Читать «Разрушающий и созидающий миры» онлайн - страница 5

Лев Шестов

Пред нами два автобиографических утверждения Толстого, разделенных приблизительно промежутком времени лет 12-15. Оба звучат с необыкновенной искренностью и правдивостью, хотя по содержанию они взаимно друг друга исключают. Не может быть, чтобы Толстой в “Исповеди” рассказывал неправду, но не может быть тоже, чтобы человек, который думал только о славе и деньгах, так рассказал бы устами Пьера о своей душевной борьбе. Противоречие покажется еще более загадочным и странным, если мы проследим дальнейшую историю, вернее, дальнейшие метаморфозы души Пьера. Получится, будто автор “Исповеди”, злостно — и как будто без всякой нужды — оклеветал автора “Войны и мира”, в конце концов, самого себя.

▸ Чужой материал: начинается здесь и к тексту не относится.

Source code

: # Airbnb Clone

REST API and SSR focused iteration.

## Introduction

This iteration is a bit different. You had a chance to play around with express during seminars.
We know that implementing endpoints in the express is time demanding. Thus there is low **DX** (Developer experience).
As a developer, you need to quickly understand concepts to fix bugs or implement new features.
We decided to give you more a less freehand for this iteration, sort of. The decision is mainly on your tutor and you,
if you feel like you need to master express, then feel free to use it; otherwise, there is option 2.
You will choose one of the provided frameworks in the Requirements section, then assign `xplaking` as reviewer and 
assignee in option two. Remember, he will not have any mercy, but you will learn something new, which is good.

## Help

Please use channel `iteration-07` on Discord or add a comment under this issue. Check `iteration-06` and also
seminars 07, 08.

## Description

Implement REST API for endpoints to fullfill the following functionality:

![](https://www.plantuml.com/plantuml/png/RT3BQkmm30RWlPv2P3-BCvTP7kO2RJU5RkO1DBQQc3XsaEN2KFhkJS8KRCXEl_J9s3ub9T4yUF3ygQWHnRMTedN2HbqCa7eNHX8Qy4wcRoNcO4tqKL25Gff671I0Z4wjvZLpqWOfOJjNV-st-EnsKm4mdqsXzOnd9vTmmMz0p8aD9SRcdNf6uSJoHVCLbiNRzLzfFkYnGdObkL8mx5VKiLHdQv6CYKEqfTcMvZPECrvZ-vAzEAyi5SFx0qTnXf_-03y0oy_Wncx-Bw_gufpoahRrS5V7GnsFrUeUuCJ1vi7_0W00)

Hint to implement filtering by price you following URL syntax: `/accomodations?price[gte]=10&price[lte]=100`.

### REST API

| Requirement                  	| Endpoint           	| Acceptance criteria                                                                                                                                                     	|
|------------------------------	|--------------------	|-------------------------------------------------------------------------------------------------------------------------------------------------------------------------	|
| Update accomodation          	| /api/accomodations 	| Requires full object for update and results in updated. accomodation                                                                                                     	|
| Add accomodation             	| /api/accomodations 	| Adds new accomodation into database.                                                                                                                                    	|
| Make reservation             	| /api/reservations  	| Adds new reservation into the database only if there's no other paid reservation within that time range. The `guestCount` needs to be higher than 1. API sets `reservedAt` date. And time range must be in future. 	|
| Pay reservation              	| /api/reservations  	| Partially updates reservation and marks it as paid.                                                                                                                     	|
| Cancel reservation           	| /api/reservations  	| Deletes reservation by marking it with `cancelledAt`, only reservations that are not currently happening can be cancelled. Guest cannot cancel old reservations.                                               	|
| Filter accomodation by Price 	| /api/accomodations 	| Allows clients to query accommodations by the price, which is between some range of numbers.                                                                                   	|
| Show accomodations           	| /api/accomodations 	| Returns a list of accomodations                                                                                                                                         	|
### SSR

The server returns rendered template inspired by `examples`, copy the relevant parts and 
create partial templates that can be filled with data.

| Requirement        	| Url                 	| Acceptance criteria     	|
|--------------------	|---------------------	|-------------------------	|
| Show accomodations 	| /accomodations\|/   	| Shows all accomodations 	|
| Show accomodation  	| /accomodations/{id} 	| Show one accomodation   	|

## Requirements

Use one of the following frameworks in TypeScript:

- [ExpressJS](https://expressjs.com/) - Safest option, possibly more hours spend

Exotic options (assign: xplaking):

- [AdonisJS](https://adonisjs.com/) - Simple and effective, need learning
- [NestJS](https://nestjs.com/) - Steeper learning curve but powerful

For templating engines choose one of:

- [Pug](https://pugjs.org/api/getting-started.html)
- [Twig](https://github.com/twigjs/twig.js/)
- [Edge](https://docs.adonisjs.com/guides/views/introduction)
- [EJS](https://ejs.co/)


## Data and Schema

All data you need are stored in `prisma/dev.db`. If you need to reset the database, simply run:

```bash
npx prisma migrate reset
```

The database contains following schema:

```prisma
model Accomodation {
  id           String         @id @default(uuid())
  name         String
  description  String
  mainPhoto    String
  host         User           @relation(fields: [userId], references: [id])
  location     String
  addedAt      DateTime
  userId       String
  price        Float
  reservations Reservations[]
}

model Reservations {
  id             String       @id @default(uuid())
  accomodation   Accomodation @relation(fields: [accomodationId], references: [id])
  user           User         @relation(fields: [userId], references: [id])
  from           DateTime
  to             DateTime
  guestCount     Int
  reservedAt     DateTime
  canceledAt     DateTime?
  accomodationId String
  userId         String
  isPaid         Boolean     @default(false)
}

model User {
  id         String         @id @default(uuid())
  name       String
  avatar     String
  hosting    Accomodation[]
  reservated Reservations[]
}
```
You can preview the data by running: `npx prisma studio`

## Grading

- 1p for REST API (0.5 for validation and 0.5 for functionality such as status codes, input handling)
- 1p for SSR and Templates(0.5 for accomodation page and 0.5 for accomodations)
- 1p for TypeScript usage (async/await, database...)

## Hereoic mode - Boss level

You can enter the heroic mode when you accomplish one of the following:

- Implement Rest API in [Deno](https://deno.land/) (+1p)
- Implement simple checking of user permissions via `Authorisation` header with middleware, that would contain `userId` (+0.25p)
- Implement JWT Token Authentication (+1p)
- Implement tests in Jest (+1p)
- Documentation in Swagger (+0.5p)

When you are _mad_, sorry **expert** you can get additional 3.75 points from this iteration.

Мы помним, что расстрел русских пленных произвел на Пьера подавляющее, уничтожающее впечатление. Нет больше никакой надежды, все погибло, все пропало: ни в себе, ни вне себя — нигде не найти спасения. И вот в ночь того же дня, когда Пьер с такой беспощадной очевидностью убедился, что весь мир, вся жизнь — безумная и отвратительная фантасмагория, в ту ночь, когда он окончательно и навсегда потерял всякую веру и всякую надежду, с ним произошло нечто такое, для обозначения чего я нахожу лишь одно слово: чудо. Опять будем говорить словами Толстого. После разговора с Платоном Каратаевым, которого Пьер впервые встретил вечером после расстрела русских пленных, он, как и остальные его товарищи по балагану, улегся спать. “Наружи слышались где-то вдалеке плач и крик, и сквозь щели балагана виднелся огонь; но в балагане было тихо и тепло. Пьер долго не спал и с открытыми глазами лежал в темноте на своем месте, прислушиваясь к мерному храпению Платона, лежавшего подле него, и чувствовал, что прежде разрушенный мир теперь с новой красотой, на каких-то новых и незыблемых основах, двигался в его душе”.

Если мы сопоставим и внимательно вглядимся в то, что произошло с Пьером в течение одного дня, даже в течение нескольких часов одного и того же дня, мы будем поражены: от крайнего отчаяния и совершенного, окончательного неверия в Бога, в мир и людей, он перешел к твердой, прочной, незыблемой вере в мир и Творца. Ведь это — чудо, самое настоящее, ничем не объяснимое чудо, вроде воскресения Лазаря! Как могло это случиться? Не выдумал ли все это Толстой для того, чтобы, как он рассказывает в “Исповеди”, получить много денег и рукоплесканий? Но если это так, если Толстой все это выдумал, то кто поручится тогда нам, что его писания после “Исповеди” и сама “Исповедь” не есть выдумка и обман ради какой-нибудь пока еще не открывшейся нам цели? Может быть, после смерти Толстого кто-нибудь доставит нам материал, из которого мы убедимся, что не только в первые пятнадцать лет после своей женитьбы, но и последние тридцать лет жизни он писал не то, что в самом деле думал и в чем был убежден, а то, что, по его соображениям, могло ему дать если не деньги и славу, к которым он сейчас и в самом деле равнодушен, то какое-либо иное “благо” — скажем, хотя бы власть над людьми, которая в известном смысле более мила человеку, чем деньги, женщины и даже слава?!